▶ PROBLEM TO WORK ON: Scan the records below, and wherever a line has the word "begin", pull it out.

Stored data entries
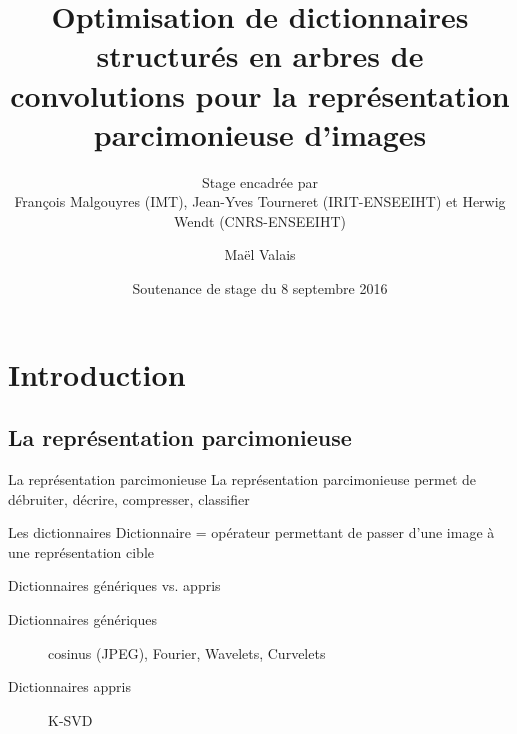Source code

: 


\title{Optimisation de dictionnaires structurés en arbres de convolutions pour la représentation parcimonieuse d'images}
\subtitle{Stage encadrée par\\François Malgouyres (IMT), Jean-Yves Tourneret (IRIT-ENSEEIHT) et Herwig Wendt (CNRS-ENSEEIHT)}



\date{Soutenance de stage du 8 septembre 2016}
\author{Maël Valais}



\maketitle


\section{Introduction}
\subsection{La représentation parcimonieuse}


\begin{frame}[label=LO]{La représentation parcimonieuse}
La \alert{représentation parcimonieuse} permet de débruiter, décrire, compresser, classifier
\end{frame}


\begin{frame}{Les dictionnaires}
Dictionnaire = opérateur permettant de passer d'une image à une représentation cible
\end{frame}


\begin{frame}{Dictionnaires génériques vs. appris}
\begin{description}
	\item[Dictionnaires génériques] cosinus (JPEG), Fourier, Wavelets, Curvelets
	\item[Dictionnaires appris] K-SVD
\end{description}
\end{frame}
---
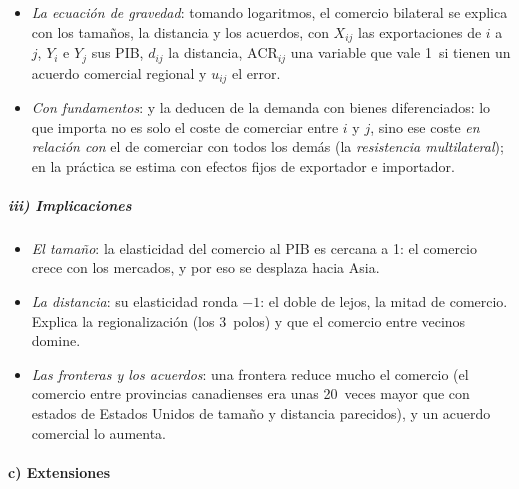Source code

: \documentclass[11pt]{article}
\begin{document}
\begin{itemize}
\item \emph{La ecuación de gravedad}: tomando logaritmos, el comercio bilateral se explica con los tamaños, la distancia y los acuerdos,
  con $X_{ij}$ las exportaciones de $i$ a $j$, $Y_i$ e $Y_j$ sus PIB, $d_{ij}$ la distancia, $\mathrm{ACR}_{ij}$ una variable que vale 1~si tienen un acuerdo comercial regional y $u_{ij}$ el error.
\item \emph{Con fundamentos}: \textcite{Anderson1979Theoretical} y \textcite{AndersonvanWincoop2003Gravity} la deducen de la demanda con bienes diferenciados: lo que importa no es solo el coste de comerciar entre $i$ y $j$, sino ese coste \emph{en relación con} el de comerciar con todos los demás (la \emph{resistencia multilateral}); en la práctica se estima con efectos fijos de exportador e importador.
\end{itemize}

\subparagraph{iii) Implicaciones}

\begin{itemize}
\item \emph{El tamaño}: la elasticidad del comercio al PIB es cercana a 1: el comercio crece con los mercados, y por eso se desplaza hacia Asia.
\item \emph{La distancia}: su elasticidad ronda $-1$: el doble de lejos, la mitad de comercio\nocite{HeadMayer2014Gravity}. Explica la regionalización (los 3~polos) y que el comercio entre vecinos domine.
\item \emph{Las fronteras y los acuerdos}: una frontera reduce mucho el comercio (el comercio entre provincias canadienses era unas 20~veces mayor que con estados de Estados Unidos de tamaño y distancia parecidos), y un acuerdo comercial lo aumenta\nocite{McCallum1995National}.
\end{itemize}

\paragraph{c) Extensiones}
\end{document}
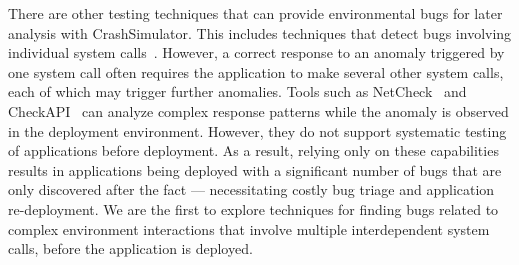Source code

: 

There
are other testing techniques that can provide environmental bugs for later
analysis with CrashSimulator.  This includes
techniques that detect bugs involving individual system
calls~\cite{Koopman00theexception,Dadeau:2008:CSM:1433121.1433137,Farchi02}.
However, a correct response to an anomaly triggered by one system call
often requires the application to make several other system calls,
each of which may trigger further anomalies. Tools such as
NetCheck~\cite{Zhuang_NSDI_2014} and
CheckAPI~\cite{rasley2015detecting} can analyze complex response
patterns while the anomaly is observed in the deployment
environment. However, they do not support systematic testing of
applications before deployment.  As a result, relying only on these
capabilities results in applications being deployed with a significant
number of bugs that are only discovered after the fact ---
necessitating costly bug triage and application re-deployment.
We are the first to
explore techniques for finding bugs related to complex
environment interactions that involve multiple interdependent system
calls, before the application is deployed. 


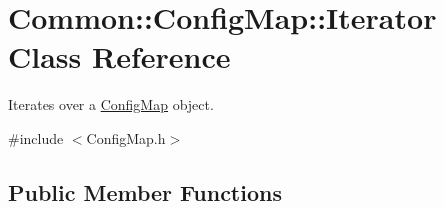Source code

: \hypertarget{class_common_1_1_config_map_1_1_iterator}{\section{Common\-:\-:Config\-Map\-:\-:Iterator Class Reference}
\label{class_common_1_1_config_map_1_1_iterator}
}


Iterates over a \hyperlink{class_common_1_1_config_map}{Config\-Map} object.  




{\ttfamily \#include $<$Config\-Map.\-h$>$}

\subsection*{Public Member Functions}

▶ ANSWER TO THE PROBLEM:
\begin{frame}[label=LO]{La représentation parcimonieuse}
\begin{frame}{Les dictionnaires}
\begin{frame}{Dictionnaires génériques vs. appris}
\begin{description}
\begin{document}
\begin{itemize}
\begin{itemize}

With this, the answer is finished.